Let $f_n,\,n\in\mathbb{N}$ be a sequence of real integrable functions, $f_n\to f$ pointwise as $n\to\infty$.
The dominated convergence theorem states that if there exists $g\in L^1$ such that $|f_n(x)|\leq g(x)$ for all $n,x$, then $$ \int f_n(x)\,dx \to \int f(x)\,dx \quad\text{as }\,n\to\infty \;.$$
But now if I have a weaker condition, that is there exists $g\in L^1$ such that $$\int |f_n(x)|\,dx \leq\int g(x) \,dx \;,$$ for all $n$, can I conclude the same?
On
The answer to my question is clearly negative, as Ambram Lipman showed. Anyway the answer become positive if one improves the hypothesis. Precisely assume:
$\bullet$ the integral is done over a bounded domain (or in general against a finite measure $\mu$);
$\bullet$ the sequence $(f_n)_n$ is uniformly bounded not only in $L^1(\mu)$ (as I was asking in my question), but it is uniformly bounded in $L^p(\mu)$ for a $p>1$, that is there exists $C<\infty$ such that for all $n$ $$\int |f_n(x)|^p\,d\mu(x)\leq C \;;$$
then the sequence $(f_n)_n$ is uniformly integrable against the finite measure $\mu$ and therefore $$\int f_n(x)\,d\mu(x) \to \int f(x)\,d\mu(x) \quad\text{as }\,n\to\infty \;.$$
No, you definitely can't. In your hypothesis, you're basically just saying that $\int |f_n(x)| dx$ is uniformly bounded by some constant.
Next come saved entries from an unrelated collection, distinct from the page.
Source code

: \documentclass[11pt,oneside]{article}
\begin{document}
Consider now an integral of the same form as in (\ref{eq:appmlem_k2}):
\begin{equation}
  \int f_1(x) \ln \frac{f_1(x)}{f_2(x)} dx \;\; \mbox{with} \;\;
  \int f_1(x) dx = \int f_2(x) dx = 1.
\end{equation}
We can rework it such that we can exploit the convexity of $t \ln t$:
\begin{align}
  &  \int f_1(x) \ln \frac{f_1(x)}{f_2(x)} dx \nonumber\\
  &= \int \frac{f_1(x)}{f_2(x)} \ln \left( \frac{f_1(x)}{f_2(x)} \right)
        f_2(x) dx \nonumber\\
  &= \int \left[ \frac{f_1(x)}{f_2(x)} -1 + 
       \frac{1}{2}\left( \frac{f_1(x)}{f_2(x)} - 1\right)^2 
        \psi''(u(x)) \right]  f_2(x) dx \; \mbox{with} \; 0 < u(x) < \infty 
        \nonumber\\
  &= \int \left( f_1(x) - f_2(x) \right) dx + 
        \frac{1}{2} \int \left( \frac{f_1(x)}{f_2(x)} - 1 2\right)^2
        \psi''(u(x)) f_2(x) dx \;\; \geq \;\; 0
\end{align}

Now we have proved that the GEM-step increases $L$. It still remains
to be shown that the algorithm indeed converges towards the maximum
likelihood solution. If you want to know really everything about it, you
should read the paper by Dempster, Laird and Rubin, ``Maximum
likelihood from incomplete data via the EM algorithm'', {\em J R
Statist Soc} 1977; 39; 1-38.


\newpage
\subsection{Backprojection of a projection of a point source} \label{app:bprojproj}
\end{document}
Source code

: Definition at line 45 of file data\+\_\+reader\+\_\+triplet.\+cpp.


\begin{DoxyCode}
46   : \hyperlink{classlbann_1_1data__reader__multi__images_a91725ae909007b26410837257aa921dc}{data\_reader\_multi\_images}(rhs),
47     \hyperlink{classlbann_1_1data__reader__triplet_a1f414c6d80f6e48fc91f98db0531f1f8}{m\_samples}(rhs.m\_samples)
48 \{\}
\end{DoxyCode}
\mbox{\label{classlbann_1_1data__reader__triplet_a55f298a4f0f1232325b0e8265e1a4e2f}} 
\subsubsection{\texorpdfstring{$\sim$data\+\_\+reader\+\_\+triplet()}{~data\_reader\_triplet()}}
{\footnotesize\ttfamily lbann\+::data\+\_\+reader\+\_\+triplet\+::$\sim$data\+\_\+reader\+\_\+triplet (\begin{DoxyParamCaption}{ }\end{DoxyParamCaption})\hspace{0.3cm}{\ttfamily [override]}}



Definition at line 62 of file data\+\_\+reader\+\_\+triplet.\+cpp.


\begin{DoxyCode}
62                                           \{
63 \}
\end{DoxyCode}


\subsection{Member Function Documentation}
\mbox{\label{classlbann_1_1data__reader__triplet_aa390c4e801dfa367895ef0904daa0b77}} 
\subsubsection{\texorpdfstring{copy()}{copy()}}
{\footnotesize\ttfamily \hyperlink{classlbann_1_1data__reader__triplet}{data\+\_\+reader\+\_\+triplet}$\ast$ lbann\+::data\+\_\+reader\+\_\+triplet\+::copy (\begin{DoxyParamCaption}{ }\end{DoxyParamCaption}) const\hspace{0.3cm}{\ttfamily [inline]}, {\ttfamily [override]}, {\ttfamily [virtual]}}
All that $g$ does is say that that constant happens to be the integral of some $L^1$ function, but that's true of all constants anyway.
As a counterexample, take $f_n(x)$ to be the indicator function on $[n,n+1]$ (so $f(x) \equiv 0$, but $\int f_n(x) = 1$ for all $n$) and $g(x)$ to be any $L^1$ function with $\int g(x) dx \ge 1$.